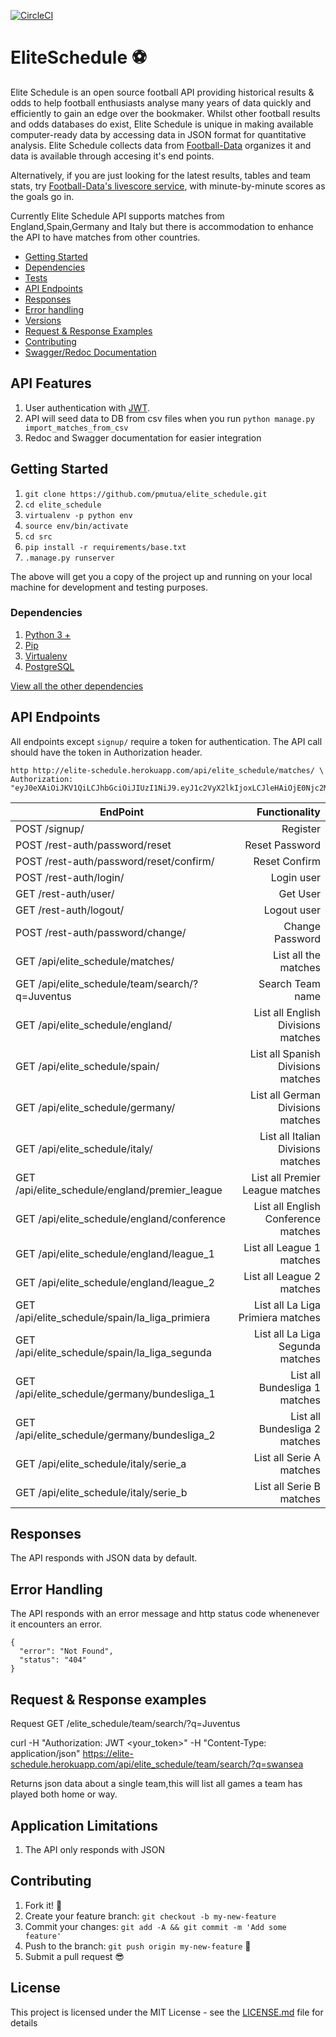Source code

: [![CircleCI](https://circleci.com/gh/pmutua/elite-schedule/tree/master.svg?style=svg)](https://circleci.com/gh/pmutua/elite-schedule/tree/master)

# EliteSchedule :soccer:

Elite Schedule is an open source football API providing historical results & odds to help football enthusiasts analyse many years of data quickly and efficiently to gain an edge over the bookmaker. Whilst other football results and odds databases do exist, Elite Schedule is unique in making available computer-ready data by accessing data in JSON format for quantitative analysis. Elite Schedule collects data from [Football-Data](http://football-data.co.uk/) organizes it and data is available through accesing it's end points.

Alternatively, if you are just looking for the latest results, tables and team stats, try [Football-Data's livescore service](http://livescore.football-data.co.uk/), with minute-by-minute scores as the goals go in.

Currently Elite Schedule API supports matches from England,Spain,Germany and Italy but there is accommodation to enhance the API to have matches from other countries.

- [Getting Started](#getting-started)
- [Dependencies](#dependencies)
- [Tests](#tests)
- [API Endpoints](#api-endpoints)
- [Responses](#responses)
- [Error handling](#error-handling)
- [Versions](#versions)
- [Request & Response Examples](#request--response-examples)
- [Contributing](#contributing)
- [Swagger/Redoc Documentation](http://docs.elite_schedule.apiary.io)

## API Features

1. User authentication with [JWT](http://jwt.io).
2. API will seed data to DB from csv files when you run `python manage.py import_matches_from_csv`
3. Redoc and Swagger documentation for easier integration

## Getting Started

1. `git clone https://github.com/pmutua/elite_schedule.git`
2. `cd elite_schedule`
3. `virtualenv -p python env`
4. `source env/bin/activate`
5. `cd src`
6. `pip install -r requirements/base.txt`
7. `.manage.py runserver`

The above will get you a copy of the project up and running on your local machine for development and testing purposes.

### Dependencies

1. [Python 3 +](https://github.com/python)
2. [Pip](https://github.com/pypa/pip)
3. [Virtualenv](https://virtualenv.pypa.io/en/latest/)
4. [PostgreSQL](https://www.postgresql.org/)

[View all the other dependencies](./requrements/base.txt)

## API Endpoints

All endpoints except `signup/` require a token for authentication. The API call should have the token in Authorization header.

    http http://elite-schedule.herokuapp.com/api/elite_schedule/matches/ \
    Authorization: "eyJ0eXAiOiJKV1QiLCJhbGciOiJIUzI1NiJ9.eyJ1c2VyX2lkIjoxLCJleHAiOjE0Njc2MTkxNDV9.R6VLZD4qtsdVHXZwU8bEo6S16cbNQfo7lICsNdAq00I"

| EndPoint                                        |                       Functionality |
| ------------------------------------------------|-----------------------------------: |
| POST /signup/                                   |                            Register |
| POST /rest-auth/password/reset                  |                      Reset Password |
| POST /rest-auth/password/reset/confirm/         |                       Reset Confirm |
| POST /rest-auth/login/                          |                          Login user |
| GET /rest-auth/user/                            |                            Get User |
| GET /rest-auth/logout/                          |                         Logout user |
| POST /rest-auth/password/change/                |                     Change Password |
| GET /api/elite_schedule/matches/                |                List all the matches |
| GET /api/elite_schedule/team/search/?q=Juventus |                    Search Team name |
| GET /api/elite_schedule/england/                |  List all English Divisions matches |
| GET /api/elite_schedule/spain/                  |  List all Spanish Divisions matches |
| GET /api/elite_schedule/germany/                |   List all German Divisions matches |
| GET /api/elite_schedule/italy/                  |  List all Italian Divisions matches |
| GET /api/elite_schedule/england/premier_league  |     List all Premier League matches |
| GET /api/elite_schedule/england/conference      | List all English Conference matches |
| GET /api/elite_schedule/england/league_1        |           List all League 1 matches |
| GET /api/elite_schedule/england/league_2        |           List all League 2 matches |
| GET /api/elite_schedule/spain/la_liga_primiera  |   List all La Liga Primiera matches |
| GET /api/elite_schedule/spain/la_liga_segunda   |    List all La Liga Segunda matches |
| GET /api/elite_schedule/germany/bundesliga_1    |       List all Bundesliga 1 matches |
| GET /api/elite_schedule/germany/bundesliga_2    |       List all Bundesliga 2 matches |
| GET /api/elite_schedule/italy/serie_a           |            List all Serie A matches |
| GET /api/elite_schedule/italy/serie_b           |            List all Serie B matches |

## Responses

The API responds with JSON data by default.

## Error Handling

The API responds with an error message and http status code whenenever it encounters an error.

    {
      "error": "Not Found",
      "status": "404"
    }

## Request & Response examples

Request GET /elite_schedule/team/search/?q=Juventus

curl -H "Authorization: JWT <your_token>" -H "Content-Type: application/json" https://elite-schedule.herokuapp.com/api/elite_schedule/team/search/?q=swansea

Returns json data about a single team,this will list all games a team has played both home or way.

## Application Limitations

1. The API only responds with JSON

## Contributing

1. Fork it! :fork_and_knife:
2. Create your feature branch: `git checkout -b my-new-feature`
3. Commit your changes: `git add -A && git commit -m 'Add some feature'`
4. Push to the branch: `git push origin my-new-feature` :rocket:
5. Submit a pull request :sunglasses:

## License

This project is licensed under the MIT License - see the [LICENSE.md](https://opensource.org/licenses/MIT) file for details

● ● ●

Return the listing above word for word, with the pictures removed.

Source code

: [![CircleCI](https://circleci.com/gh/pmutua/elite-schedule/tree/master.svg?style=svg)](https://circleci.com/gh/pmutua/elite-schedule/tree/master)

# EliteSchedule :soccer:

Elite Schedule is an open source football API providing historical results & odds to help football enthusiasts analyse many years of data quickly and efficiently to gain an edge over the bookmaker. Whilst other football results and odds databases do exist, Elite Schedule is unique in making available computer-ready data by accessing data in JSON format for quantitative analysis. Elite Schedule collects data from [Football-Data](http://football-data.co.uk/) organizes it and data is available through accesing it's end points.

Alternatively, if you are just looking for the latest results, tables and team stats, try [Football-Data's livescore service](http://livescore.football-data.co.uk/), with minute-by-minute scores as the goals go in.

Currently Elite Schedule API supports matches from England,Spain,Germany and Italy but there is accommodation to enhance the API to have matches from other countries.

- [Getting Started](#getting-started)
- [Dependencies](#dependencies)
- [Tests](#tests)
- [API Endpoints](#api-endpoints)
- [Responses](#responses)
- [Error handling](#error-handling)
- [Versions](#versions)
- [Request & Response Examples](#request--response-examples)
- [Contributing](#contributing)
- [Swagger/Redoc Documentation](http://docs.elite_schedule.apiary.io)

## API Features

1. User authentication with [JWT](http://jwt.io).
2. API will seed data to DB from csv files when you run `python manage.py import_matches_from_csv`
3. Redoc and Swagger documentation for easier integration

## Getting Started

1. `git clone https://github.com/pmutua/elite_schedule.git`
2. `cd elite_schedule`
3. `virtualenv -p python env`
4. `source env/bin/activate`
5. `cd src`
6. `pip install -r requirements/base.txt`
7. `.manage.py runserver`

The above will get you a copy of the project up and running on your local machine for development and testing purposes.

### Dependencies

1. [Python 3 +](https://github.com/python)
2. [Pip](https://github.com/pypa/pip)
3. [Virtualenv](https://virtualenv.pypa.io/en/latest/)
4. [PostgreSQL](https://www.postgresql.org/)

[View all the other dependencies](./requrements/base.txt)

## API Endpoints

All endpoints except `signup/` require a token for authentication. The API call should have the token in Authorization header.

    http http://elite-schedule.herokuapp.com/api/elite_schedule/matches/ \
    Authorization: "eyJ0eXAiOiJKV1QiLCJhbGciOiJIUzI1NiJ9.eyJ1c2VyX2lkIjoxLCJleHAiOjE0Njc2MTkxNDV9.R6VLZD4qtsdVHXZwU8bEo6S16cbNQfo7lICsNdAq00I"

| EndPoint                                        |                       Functionality |
| ------------------------------------------------|-----------------------------------: |
| POST /signup/                                   |                            Register |
| POST /rest-auth/password/reset                  |                      Reset Password |
| POST /rest-auth/password/reset/confirm/         |                       Reset Confirm |
| POST /rest-auth/login/                          |                          Login user |
| GET /rest-auth/user/                            |                            Get User |
| GET /rest-auth/logout/                          |                         Logout user |
| POST /rest-auth/password/change/                |                     Change Password |
| GET /api/elite_schedule/matches/                |                List all the matches |
| GET /api/elite_schedule/team/search/?q=Juventus |                    Search Team name |
| GET /api/elite_schedule/england/                |  List all English Divisions matches |
| GET /api/elite_schedule/spain/                  |  List all Spanish Divisions matches |
| GET /api/elite_schedule/germany/                |   List all German Divisions matches |
| GET /api/elite_schedule/italy/                  |  List all Italian Divisions matches |
| GET /api/elite_schedule/england/premier_league  |     List all Premier League matches |
| GET /api/elite_schedule/england/conference      | List all English Conference matches |
| GET /api/elite_schedule/england/league_1        |           List all League 1 matches |
| GET /api/elite_schedule/england/league_2        |           List all League 2 matches |
| GET /api/elite_schedule/spain/la_liga_primiera  |   List all La Liga Primiera matches |
| GET /api/elite_schedule/spain/la_liga_segunda   |    List all La Liga Segunda matches |
| GET /api/elite_schedule/germany/bundesliga_1    |       List all Bundesliga 1 matches |
| GET /api/elite_schedule/germany/bundesliga_2    |       List all Bundesliga 2 matches |
| GET /api/elite_schedule/italy/serie_a           |            List all Serie A matches |
| GET /api/elite_schedule/italy/serie_b           |            List all Serie B matches |

## Responses

The API responds with JSON data by default.

## Error Handling

The API responds with an error message and http status code whenenever it encounters an error.

    {
      "error": "Not Found",
      "status": "404"
    }

## Request & Response examples

Request GET /elite_schedule/team/search/?q=Juventus

curl -H "Authorization: JWT <your_token>" -H "Content-Type: application/json" https://elite-schedule.herokuapp.com/api/elite_schedule/team/search/?q=swansea

Returns json data about a single team,this will list all games a team has played both home or way.

## Application Limitations

1. The API only responds with JSON

## Contributing

1. Fork it! :fork_and_knife:
2. Create your feature branch: `git checkout -b my-new-feature`
3. Commit your changes: `git add -A && git commit -m 'Add some feature'`
4. Push to the branch: `git push origin my-new-feature` :rocket:
5. Submit a pull request :sunglasses:

## License

This project is licensed under the MIT License - see the [LICENSE.md](https://opensource.org/licenses/MIT) file for details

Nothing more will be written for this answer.